Published online by Cambridge University Press: 13 August 2009
In this chapter we present several small AnsProlog* programs corresponding to several declarative problem solving modules or knowledge representation and reasoning aspects. Although in general we may have intermingling of the declarative problem solving, and the knowledge representation and reasoning aspects, they can be differentiated as follows.
Normally a problem solving task is to find solutions of a problem. A declarative way to do that is to declaratively enumerate the possible solutions and the tests such that the answer sets of the resulting program correspond to the solutions of the problem.
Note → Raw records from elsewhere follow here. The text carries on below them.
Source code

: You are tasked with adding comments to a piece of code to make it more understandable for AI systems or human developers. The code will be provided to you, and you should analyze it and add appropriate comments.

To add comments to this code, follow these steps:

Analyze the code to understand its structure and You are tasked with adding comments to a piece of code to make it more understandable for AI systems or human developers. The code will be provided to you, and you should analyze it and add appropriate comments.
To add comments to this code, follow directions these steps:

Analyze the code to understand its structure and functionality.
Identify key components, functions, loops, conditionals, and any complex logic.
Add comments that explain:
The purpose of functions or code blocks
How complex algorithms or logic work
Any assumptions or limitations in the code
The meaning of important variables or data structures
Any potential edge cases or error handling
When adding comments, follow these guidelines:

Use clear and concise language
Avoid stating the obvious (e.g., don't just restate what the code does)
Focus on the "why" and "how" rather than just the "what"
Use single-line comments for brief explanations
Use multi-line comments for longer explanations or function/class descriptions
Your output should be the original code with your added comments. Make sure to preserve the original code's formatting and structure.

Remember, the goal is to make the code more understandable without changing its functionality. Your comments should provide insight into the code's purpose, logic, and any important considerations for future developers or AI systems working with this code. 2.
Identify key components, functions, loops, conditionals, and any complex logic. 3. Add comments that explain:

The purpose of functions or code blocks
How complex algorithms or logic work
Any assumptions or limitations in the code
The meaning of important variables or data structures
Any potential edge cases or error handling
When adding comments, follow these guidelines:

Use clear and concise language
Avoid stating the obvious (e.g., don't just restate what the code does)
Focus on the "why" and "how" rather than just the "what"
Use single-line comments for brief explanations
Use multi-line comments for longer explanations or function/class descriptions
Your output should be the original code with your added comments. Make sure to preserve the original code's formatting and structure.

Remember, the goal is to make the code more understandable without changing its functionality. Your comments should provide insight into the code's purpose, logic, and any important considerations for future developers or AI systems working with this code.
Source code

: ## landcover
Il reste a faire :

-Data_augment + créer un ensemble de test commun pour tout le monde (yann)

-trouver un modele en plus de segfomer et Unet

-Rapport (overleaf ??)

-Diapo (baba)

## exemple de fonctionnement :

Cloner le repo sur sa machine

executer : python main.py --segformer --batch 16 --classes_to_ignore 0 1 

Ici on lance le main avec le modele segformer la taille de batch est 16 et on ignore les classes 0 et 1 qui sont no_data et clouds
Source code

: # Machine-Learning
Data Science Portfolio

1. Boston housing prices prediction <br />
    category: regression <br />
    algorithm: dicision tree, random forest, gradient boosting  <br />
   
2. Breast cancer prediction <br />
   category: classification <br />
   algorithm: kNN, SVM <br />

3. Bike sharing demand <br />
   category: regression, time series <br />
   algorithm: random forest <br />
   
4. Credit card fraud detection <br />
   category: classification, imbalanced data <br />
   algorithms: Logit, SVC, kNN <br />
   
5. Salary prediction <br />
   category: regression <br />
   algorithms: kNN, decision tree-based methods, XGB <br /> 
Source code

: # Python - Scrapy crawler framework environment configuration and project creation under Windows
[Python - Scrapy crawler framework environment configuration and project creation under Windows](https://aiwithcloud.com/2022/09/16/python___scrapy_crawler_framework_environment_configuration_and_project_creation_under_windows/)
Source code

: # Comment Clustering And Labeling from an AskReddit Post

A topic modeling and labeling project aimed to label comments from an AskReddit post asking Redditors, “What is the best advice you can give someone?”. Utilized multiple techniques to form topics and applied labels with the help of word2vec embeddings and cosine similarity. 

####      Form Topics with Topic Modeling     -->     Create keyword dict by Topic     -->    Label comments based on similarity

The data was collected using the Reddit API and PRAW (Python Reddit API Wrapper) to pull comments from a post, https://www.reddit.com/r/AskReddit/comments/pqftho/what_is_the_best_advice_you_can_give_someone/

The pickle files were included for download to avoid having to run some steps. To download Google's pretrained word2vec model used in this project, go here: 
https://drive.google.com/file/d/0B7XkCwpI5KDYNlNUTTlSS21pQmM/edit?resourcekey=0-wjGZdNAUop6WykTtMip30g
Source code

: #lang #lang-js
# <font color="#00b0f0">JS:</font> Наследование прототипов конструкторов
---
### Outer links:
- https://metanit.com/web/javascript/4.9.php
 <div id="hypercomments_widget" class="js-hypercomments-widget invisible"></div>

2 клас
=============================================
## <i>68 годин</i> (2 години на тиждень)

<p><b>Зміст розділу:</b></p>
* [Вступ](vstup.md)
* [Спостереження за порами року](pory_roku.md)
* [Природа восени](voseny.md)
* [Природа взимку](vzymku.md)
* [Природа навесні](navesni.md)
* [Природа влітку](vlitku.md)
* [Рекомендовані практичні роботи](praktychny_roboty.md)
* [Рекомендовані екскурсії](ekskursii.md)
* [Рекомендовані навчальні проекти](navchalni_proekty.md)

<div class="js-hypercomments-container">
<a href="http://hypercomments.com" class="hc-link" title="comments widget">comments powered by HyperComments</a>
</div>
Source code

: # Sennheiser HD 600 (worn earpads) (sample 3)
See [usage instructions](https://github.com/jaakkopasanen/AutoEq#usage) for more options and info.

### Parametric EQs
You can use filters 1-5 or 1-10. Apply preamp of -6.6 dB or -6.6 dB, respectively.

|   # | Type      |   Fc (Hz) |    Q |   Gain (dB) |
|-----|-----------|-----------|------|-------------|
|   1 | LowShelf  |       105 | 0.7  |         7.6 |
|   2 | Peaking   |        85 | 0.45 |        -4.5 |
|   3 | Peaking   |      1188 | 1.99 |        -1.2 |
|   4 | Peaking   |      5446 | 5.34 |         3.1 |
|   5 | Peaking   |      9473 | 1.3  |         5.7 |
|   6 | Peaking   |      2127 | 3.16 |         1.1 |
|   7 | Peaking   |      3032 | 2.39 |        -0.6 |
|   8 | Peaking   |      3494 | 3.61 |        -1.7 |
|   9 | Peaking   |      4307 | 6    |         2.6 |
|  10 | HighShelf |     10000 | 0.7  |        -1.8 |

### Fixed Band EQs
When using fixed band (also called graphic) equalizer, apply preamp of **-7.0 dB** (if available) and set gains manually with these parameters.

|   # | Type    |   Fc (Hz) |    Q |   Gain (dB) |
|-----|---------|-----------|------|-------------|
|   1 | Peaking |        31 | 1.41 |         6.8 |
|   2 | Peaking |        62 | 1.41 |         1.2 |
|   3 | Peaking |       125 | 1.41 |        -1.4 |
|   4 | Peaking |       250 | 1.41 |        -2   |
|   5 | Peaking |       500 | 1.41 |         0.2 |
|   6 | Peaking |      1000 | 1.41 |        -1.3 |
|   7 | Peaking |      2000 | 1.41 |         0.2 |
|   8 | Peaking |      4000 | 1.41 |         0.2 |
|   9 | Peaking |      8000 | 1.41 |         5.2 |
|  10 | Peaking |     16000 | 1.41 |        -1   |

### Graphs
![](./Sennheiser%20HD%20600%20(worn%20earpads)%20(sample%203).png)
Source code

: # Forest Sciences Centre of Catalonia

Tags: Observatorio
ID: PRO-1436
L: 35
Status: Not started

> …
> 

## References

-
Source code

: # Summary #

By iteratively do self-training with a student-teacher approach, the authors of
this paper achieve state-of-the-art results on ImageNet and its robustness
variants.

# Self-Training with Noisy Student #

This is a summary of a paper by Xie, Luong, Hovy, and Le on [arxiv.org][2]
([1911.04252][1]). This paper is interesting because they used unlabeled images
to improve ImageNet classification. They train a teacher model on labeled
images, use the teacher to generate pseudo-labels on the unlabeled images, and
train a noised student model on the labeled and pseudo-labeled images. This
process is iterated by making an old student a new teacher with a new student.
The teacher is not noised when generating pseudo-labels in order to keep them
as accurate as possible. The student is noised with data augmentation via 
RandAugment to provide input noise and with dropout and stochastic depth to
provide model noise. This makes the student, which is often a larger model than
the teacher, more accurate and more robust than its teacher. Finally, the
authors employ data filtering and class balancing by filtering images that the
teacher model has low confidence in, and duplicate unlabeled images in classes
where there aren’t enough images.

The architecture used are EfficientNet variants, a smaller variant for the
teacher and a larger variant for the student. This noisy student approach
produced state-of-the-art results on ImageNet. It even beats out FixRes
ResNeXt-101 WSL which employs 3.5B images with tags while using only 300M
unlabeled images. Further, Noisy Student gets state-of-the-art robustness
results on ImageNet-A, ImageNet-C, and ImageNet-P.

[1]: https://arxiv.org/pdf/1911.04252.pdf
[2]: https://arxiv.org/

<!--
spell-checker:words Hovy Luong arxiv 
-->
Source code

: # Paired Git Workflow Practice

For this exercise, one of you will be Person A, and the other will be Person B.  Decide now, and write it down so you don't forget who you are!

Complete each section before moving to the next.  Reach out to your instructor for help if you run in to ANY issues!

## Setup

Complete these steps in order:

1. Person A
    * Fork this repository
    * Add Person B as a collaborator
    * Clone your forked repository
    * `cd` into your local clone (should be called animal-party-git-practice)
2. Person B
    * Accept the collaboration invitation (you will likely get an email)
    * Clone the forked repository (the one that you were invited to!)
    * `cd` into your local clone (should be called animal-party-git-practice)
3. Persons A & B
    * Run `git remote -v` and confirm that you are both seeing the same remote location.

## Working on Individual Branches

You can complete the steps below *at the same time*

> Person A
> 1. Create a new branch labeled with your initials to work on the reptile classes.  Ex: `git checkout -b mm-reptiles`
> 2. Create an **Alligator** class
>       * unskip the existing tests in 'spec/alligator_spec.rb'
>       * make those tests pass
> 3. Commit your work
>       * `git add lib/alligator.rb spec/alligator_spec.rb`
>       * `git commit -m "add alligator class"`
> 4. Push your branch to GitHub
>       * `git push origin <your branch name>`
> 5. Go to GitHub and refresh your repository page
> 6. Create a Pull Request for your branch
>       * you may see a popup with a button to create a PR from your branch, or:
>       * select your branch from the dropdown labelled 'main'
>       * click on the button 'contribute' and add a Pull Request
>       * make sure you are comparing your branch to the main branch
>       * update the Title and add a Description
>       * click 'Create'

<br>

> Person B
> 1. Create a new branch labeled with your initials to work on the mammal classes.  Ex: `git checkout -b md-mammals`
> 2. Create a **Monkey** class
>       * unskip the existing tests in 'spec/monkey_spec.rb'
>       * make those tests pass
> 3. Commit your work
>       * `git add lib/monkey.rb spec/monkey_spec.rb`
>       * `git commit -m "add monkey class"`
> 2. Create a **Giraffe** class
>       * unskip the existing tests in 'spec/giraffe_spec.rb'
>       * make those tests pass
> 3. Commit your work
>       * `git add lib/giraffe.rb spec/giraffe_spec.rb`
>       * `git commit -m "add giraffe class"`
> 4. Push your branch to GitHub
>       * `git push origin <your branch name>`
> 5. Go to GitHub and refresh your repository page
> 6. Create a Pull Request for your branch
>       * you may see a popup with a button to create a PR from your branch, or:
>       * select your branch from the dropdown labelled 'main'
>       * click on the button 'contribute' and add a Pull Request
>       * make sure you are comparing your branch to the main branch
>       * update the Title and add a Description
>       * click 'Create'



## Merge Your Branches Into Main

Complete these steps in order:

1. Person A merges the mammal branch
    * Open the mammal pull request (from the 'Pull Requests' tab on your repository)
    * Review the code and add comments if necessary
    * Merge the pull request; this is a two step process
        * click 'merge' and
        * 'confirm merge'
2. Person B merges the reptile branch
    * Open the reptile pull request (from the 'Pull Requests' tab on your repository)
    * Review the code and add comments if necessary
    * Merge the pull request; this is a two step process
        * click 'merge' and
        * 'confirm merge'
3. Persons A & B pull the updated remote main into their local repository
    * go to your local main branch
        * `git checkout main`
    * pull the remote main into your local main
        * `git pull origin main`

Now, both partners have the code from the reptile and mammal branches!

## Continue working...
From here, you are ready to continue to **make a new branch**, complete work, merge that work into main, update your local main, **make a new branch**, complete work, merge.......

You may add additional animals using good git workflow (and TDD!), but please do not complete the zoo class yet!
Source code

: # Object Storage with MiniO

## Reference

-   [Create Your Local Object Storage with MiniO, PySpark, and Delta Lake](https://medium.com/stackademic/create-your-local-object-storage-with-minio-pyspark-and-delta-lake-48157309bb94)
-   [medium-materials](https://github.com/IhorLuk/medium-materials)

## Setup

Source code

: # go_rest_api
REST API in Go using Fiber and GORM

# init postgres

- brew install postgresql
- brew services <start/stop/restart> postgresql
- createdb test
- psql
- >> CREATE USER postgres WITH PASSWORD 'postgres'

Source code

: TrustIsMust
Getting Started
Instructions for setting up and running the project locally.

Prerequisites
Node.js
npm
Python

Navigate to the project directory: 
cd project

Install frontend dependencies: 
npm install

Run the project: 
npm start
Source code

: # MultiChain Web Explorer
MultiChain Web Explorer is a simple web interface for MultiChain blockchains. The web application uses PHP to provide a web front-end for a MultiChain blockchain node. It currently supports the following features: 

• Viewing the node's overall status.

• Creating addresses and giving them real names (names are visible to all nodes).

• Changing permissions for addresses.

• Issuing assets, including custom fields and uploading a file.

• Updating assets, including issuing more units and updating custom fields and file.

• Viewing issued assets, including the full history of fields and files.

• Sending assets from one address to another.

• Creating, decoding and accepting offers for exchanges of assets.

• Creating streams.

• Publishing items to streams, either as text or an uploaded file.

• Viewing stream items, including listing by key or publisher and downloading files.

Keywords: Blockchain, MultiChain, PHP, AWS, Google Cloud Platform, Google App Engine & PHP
The declarative problem solving modules that we consider in this chapter include modules that enforce simple constraints, modules that enumerate interpretations with respect to a set of atoms, modules that uniquely choose from a set of possibilities, modules that encode propositional satisfiability, modules that represent closed first-order queries, modules that check satisfiability of quantified boolean formulas with up to two quantifiers, modules that assign a linear ordering between a set of objects, modules that can represent various aggregations of facts (such as minimization, maximization, sum and average), modules that encode classical disjunction conclusions, modules that encode exclusive-or conclusions, and modules that encode cardinality and weight constraints.
By knowledge representation and reasoning aspects we mean representing particular benchmark aspects of nonmonotonic and common-sense reasoning that we want to be encoded by AnsProlog* programs.